Recently I wrote about City Streets, shown at the National Film Theatre as part of a season of films directed by Rouben Mamoulian. Yesterday evening I saw Blood and Sand, also directed by Rouben Mamoulian. The novel by Vicente Biasco Ibáñez had previously been famously filmed in 1922 with Rudolph Valentino: Mamoulian's version was made in 1941 with the advantage of Technicolor.

Though I have seen the 1922 version it was many years ago and I don't really remember anything much about it: the 1941 version is, to be frank, overheated tosh, though the actors do everything they can to hold it together: Tyrone Power as the arrogant up-and-coming bullfighter, Linda Darnell as his long-suffering wife, and Rita Hayworth in fine smouldering form as the femme fatale who distracts him from his wife - and the bulls, with fatal consequences.

Mamoulian's direction is intelligent and presents the story in the best possible light, and he was magnificently served by the cinematographers, Ernest Palmer and Ray Rennahan, who won the Academy Award for best photography: the lighting and use of colour is deliberately in the style of the great Spanish painters such as Murillo and Velzquez and the result looks stunning - more so in the print shown (which I assume to be a digital restoration) than would have been possible at the time with the original dye-layer prints which tended to fuzziness.

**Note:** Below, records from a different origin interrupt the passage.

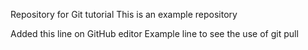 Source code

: Repository for Git tutorial
This is an example repository

Added this line on GitHub editor
Example line to see the use of git pull
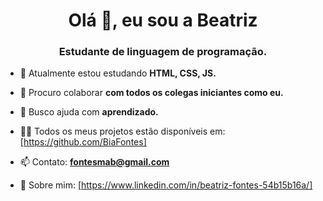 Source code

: <h1 align="center">Olá 👋, eu sou a Beatriz</h1>
<h3 align="center">Estudante de linguagem de programação.</h3>


- 🌱 Atualmente estou estudando **HTML, CSS, JS.**

- 👯 Procuro colaborar **com todos os colegas iniciantes como eu.**

- 🤝 Busco ajuda com **aprendizado.**

- 👨‍💻 Todos os meus projetos estão disponíveis em: [https://github.com/BiaFontes]

- 📫 Contato: **fontesmab@gmail.com**

- 📄 Sobre mim: [https://www.linkedin.com/in/beatriz-fontes-54b15b16a/]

It's worth adding a technical note: early Technicolor relied upon filming through red, green and blue filters to produce three monochrome films which were used to make the colour print using a non-photographuic dye process. Unlike more recent colour negative systems, the original negatives don't fade if kept properly: but they do tend to shrink unevenly, upsetting the registration of the three colours. Digital restoration involves scanning the three separation negatives, and then applying software to every frame to undeo the effects of the shrinkage and produce rock-steady colours. The steadiness of the image was what made me assume this was a digital restoration and not just a new print from the negatives. It would have been interesting to see it digitally projected - I've seen excerpts from Casablanca (monochrome, of course), The Adventures of Robin Hood and Gone With The Wind projected using a 'DLP' digital projector from a digital copy of the scan of the camera negative (so no film process is involved other than the very original) with quite extraordinary results.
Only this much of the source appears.